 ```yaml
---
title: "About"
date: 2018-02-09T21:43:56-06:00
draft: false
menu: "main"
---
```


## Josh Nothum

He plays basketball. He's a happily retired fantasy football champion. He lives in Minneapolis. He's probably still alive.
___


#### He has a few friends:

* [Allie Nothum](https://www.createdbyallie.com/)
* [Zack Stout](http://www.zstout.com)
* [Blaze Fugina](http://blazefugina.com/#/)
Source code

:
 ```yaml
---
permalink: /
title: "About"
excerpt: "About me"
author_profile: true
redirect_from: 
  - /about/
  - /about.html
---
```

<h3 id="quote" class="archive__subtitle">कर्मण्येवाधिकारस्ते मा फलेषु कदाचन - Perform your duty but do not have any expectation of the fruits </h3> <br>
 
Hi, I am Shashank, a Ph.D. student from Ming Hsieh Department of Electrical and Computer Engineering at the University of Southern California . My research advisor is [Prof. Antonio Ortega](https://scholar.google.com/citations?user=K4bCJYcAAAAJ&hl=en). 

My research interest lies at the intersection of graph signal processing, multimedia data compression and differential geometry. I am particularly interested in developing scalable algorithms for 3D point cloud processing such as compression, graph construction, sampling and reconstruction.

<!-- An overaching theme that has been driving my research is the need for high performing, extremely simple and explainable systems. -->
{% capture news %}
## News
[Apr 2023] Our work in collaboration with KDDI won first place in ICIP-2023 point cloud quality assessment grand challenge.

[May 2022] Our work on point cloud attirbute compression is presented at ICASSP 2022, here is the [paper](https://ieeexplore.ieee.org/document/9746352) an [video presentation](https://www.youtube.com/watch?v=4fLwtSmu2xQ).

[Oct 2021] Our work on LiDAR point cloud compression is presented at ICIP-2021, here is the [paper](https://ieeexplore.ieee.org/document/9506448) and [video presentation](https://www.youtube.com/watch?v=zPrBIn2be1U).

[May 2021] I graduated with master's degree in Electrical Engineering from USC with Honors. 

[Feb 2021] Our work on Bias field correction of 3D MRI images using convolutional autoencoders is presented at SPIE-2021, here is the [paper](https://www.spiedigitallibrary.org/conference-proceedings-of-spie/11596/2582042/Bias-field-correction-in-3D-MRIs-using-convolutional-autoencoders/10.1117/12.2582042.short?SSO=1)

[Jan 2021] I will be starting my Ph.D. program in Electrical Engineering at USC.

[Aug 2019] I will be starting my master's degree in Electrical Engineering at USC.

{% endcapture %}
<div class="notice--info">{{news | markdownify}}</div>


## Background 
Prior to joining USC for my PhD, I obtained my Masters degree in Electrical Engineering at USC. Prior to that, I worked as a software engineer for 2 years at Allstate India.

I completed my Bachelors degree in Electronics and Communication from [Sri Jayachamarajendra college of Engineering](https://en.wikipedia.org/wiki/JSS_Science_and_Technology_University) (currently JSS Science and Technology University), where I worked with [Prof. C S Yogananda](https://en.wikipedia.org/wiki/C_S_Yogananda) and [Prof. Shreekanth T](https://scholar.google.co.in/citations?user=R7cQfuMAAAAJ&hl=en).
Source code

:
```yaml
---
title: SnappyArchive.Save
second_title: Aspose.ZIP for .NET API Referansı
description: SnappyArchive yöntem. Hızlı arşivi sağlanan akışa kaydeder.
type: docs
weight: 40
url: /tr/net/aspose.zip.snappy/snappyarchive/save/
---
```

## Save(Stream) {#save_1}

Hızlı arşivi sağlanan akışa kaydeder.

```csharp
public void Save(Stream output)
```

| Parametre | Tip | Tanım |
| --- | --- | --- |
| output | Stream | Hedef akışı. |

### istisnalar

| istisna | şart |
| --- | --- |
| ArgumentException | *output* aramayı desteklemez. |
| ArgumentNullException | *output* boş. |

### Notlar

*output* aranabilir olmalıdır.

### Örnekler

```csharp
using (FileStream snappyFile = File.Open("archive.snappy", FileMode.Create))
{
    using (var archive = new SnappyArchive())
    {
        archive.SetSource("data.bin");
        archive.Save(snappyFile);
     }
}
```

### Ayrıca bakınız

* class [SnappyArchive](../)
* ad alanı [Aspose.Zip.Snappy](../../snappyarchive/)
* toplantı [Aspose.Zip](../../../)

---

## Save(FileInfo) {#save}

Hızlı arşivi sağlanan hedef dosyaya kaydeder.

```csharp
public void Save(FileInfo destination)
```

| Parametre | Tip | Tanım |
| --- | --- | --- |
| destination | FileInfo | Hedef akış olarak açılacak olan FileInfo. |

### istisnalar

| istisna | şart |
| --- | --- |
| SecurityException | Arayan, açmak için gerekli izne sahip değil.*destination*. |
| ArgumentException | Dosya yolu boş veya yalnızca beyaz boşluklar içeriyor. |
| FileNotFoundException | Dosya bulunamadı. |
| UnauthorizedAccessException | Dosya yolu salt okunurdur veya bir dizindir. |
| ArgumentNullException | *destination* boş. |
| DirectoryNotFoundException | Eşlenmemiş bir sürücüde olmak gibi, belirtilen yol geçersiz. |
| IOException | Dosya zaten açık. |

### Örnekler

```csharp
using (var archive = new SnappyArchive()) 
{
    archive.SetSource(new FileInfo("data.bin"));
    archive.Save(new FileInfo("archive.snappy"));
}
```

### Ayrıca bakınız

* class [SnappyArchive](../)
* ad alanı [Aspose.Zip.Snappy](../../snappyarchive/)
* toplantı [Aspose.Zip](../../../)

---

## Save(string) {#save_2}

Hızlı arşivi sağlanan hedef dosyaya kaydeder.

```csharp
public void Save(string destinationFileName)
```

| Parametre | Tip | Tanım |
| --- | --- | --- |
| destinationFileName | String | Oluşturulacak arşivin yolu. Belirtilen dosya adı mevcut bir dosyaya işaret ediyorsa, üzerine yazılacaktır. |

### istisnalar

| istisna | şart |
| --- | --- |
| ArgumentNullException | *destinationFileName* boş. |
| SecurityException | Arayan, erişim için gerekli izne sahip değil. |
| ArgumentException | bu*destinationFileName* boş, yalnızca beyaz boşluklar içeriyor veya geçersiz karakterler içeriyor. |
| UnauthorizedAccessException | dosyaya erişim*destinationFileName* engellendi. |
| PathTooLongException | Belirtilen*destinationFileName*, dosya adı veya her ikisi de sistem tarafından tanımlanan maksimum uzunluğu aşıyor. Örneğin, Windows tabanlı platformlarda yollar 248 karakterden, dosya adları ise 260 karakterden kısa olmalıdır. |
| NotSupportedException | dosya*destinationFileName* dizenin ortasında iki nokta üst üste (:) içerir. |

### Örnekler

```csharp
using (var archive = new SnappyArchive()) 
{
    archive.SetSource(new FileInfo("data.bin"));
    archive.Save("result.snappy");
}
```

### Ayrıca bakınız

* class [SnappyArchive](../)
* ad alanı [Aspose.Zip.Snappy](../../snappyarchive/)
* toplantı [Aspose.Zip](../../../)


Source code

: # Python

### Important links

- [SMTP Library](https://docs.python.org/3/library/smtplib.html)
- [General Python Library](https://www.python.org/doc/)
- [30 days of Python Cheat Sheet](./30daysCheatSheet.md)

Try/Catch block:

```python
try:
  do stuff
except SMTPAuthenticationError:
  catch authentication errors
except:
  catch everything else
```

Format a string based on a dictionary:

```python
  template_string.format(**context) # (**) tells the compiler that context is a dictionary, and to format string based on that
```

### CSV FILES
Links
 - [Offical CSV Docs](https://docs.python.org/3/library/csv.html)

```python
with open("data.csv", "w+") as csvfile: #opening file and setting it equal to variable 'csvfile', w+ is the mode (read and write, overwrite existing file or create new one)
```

☆ ☆ ☆ ☆

**Task description:**
Copy out the whole listing exactly; please set it all down.

**Exercise result:**
 ```yaml
---
title: "About"
date: 2018-02-09T21:43:56-06:00
draft: false
menu: "main"
---
```


## Josh Nothum

He plays basketball. He's a happily retired fantasy football champion. He lives in Minneapolis. He's probably still alive.
___


#### He has a few friends:

* [Allie Nothum](https://www.createdbyallie.com/)
* [Zack Stout](http://www.zstout.com)
* [Blaze Fugina](http://blazefugina.com/#/)
Source code

:
 ```yaml
---
permalink: /
title: "About"
excerpt: "About me"
author_profile: true
redirect_from: 
  - /about/
  - /about.html
---
```

<h3 id="quote" class="archive__subtitle">कर्मण्येवाधिकारस्ते मा फलेषु कदाचन - Perform your duty but do not have any expectation of the fruits </h3> <br>
 
Hi, I am Shashank, a Ph.D. student from Ming Hsieh Department of Electrical and Computer Engineering at the University of Southern California . My research advisor is [Prof. Antonio Ortega](https://scholar.google.com/citations?user=K4bCJYcAAAAJ&hl=en). 

My research interest lies at the intersection of graph signal processing, multimedia data compression and differential geometry. I am particularly interested in developing scalable algorithms for 3D point cloud processing such as compression, graph construction, sampling and reconstruction.

<!-- An overaching theme that has been driving my research is the need for high performing, extremely simple and explainable systems. -->
{% capture news %}
## News
[Apr 2023] Our work in collaboration with KDDI won first place in ICIP-2023 point cloud quality assessment grand challenge.

[May 2022] Our work on point cloud attirbute compression is presented at ICASSP 2022, here is the [paper](https://ieeexplore.ieee.org/document/9746352) an [video presentation](https://www.youtube.com/watch?v=4fLwtSmu2xQ).

[Oct 2021] Our work on LiDAR point cloud compression is presented at ICIP-2021, here is the [paper](https://ieeexplore.ieee.org/document/9506448) and [video presentation](https://www.youtube.com/watch?v=zPrBIn2be1U).

[May 2021] I graduated with master's degree in Electrical Engineering from USC with Honors. 

[Feb 2021] Our work on Bias field correction of 3D MRI images using convolutional autoencoders is presented at SPIE-2021, here is the [paper](https://www.spiedigitallibrary.org/conference-proceedings-of-spie/11596/2582042/Bias-field-correction-in-3D-MRIs-using-convolutional-autoencoders/10.1117/12.2582042.short?SSO=1)

[Jan 2021] I will be starting my Ph.D. program in Electrical Engineering at USC.

[Aug 2019] I will be starting my master's degree in Electrical Engineering at USC.

{% endcapture %}
<div class="notice--info">{{news | markdownify}}</div>


## Background 
Prior to joining USC for my PhD, I obtained my Masters degree in Electrical Engineering at USC. Prior to that, I worked as a software engineer for 2 years at Allstate India.

I completed my Bachelors degree in Electronics and Communication from [Sri Jayachamarajendra college of Engineering](https://en.wikipedia.org/wiki/JSS_Science_and_Technology_University) (currently JSS Science and Technology University), where I worked with [Prof. C S Yogananda](https://en.wikipedia.org/wiki/C_S_Yogananda) and [Prof. Shreekanth T](https://scholar.google.co.in/citations?user=R7cQfuMAAAAJ&hl=en).
Source code

:
```yaml
---
title: SnappyArchive.Save
second_title: Aspose.ZIP for .NET API Referansı
description: SnappyArchive yöntem. Hızlı arşivi sağlanan akışa kaydeder.
type: docs
weight: 40
url: /tr/net/aspose.zip.snappy/snappyarchive/save/
---
```

## Save(Stream) {#save_1}

Hızlı arşivi sağlanan akışa kaydeder.

```csharp
public void Save(Stream output)
```

| Parametre | Tip | Tanım |
| --- | --- | --- |
| output | Stream | Hedef akışı. |

### istisnalar

| istisna | şart |
| --- | --- |
| ArgumentException | *output* aramayı desteklemez. |
| ArgumentNullException | *output* boş. |

### Notlar

*output* aranabilir olmalıdır.

### Örnekler

```csharp
using (FileStream snappyFile = File.Open("archive.snappy", FileMode.Create))
{
    using (var archive = new SnappyArchive())
    {
        archive.SetSource("data.bin");
        archive.Save(snappyFile);
     }
}
```

### Ayrıca bakınız

* class [SnappyArchive](../)
* ad alanı [Aspose.Zip.Snappy](../../snappyarchive/)
* toplantı [Aspose.Zip](../../../)

---

## Save(FileInfo) {#save}

Hızlı arşivi sağlanan hedef dosyaya kaydeder.

```csharp
public void Save(FileInfo destination)
```

| Parametre | Tip | Tanım |
| --- | --- | --- |
| destination | FileInfo | Hedef akış olarak açılacak olan FileInfo. |

### istisnalar

| istisna | şart |
| --- | --- |
| SecurityException | Arayan, açmak için gerekli izne sahip değil.*destination*. |
| ArgumentException | Dosya yolu boş veya yalnızca beyaz boşluklar içeriyor. |
| FileNotFoundException | Dosya bulunamadı. |
| UnauthorizedAccessException | Dosya yolu salt okunurdur veya bir dizindir. |
| ArgumentNullException | *destination* boş. |
| DirectoryNotFoundException | Eşlenmemiş bir sürücüde olmak gibi, belirtilen yol geçersiz. |
| IOException | Dosya zaten açık. |

### Örnekler

```csharp
using (var archive = new SnappyArchive()) 
{
    archive.SetSource(new FileInfo("data.bin"));
    archive.Save(new FileInfo("archive.snappy"));
}
```

### Ayrıca bakınız

* class [SnappyArchive](../)
* ad alanı [Aspose.Zip.Snappy](../../snappyarchive/)
* toplantı [Aspose.Zip](../../../)

---

## Save(string) {#save_2}

Hızlı arşivi sağlanan hedef dosyaya kaydeder.

```csharp
public void Save(string destinationFileName)
```

| Parametre | Tip | Tanım |
| --- | --- | --- |
| destinationFileName | String | Oluşturulacak arşivin yolu. Belirtilen dosya adı mevcut bir dosyaya işaret ediyorsa, üzerine yazılacaktır. |

### istisnalar

| istisna | şart |
| --- | --- |
| ArgumentNullException | *destinationFileName* boş. |
| SecurityException | Arayan, erişim için gerekli izne sahip değil. |
| ArgumentException | bu*destinationFileName* boş, yalnızca beyaz boşluklar içeriyor veya geçersiz karakterler içeriyor. |
| UnauthorizedAccessException | dosyaya erişim*destinationFileName* engellendi. |
| PathTooLongException | Belirtilen*destinationFileName*, dosya adı veya her ikisi de sistem tarafından tanımlanan maksimum uzunluğu aşıyor. Örneğin, Windows tabanlı platformlarda yollar 248 karakterden, dosya adları ise 260 karakterden kısa olmalıdır. |
| NotSupportedException | dosya*destinationFileName* dizenin ortasında iki nokta üst üste (:) içerir. |

### Örnekler

```csharp
using (var archive = new SnappyArchive()) 
{
    archive.SetSource(new FileInfo("data.bin"));
    archive.Save("result.snappy");
}
```

### Ayrıca bakınız

* class [SnappyArchive](../)
* ad alanı [Aspose.Zip.Snappy](../../snappyarchive/)
* toplantı [Aspose.Zip](../../../)


Source code

: # Python

### Important links

- [SMTP Library](https://docs.python.org/3/library/smtplib.html)
- [General Python Library](https://www.python.org/doc/)
- [30 days of Python Cheat Sheet](./30daysCheatSheet.md)

Try/Catch block:

```python
try:
  do stuff
except SMTPAuthenticationError:
  catch authentication errors
except:
  catch everything else
```

Format a string based on a dictionary:

```python
  template_string.format(**context) # (**) tells the compiler that context is a dictionary, and to format string based on that
```

### CSV FILES
Links
 - [Offical CSV Docs](https://docs.python.org/3/library/csv.html)

```python
with open("data.csv", "w+") as csvfile: #opening file and setting it equal to variable 'csvfile', w+ is the mode (read and write, overwrite existing file or create new one)
```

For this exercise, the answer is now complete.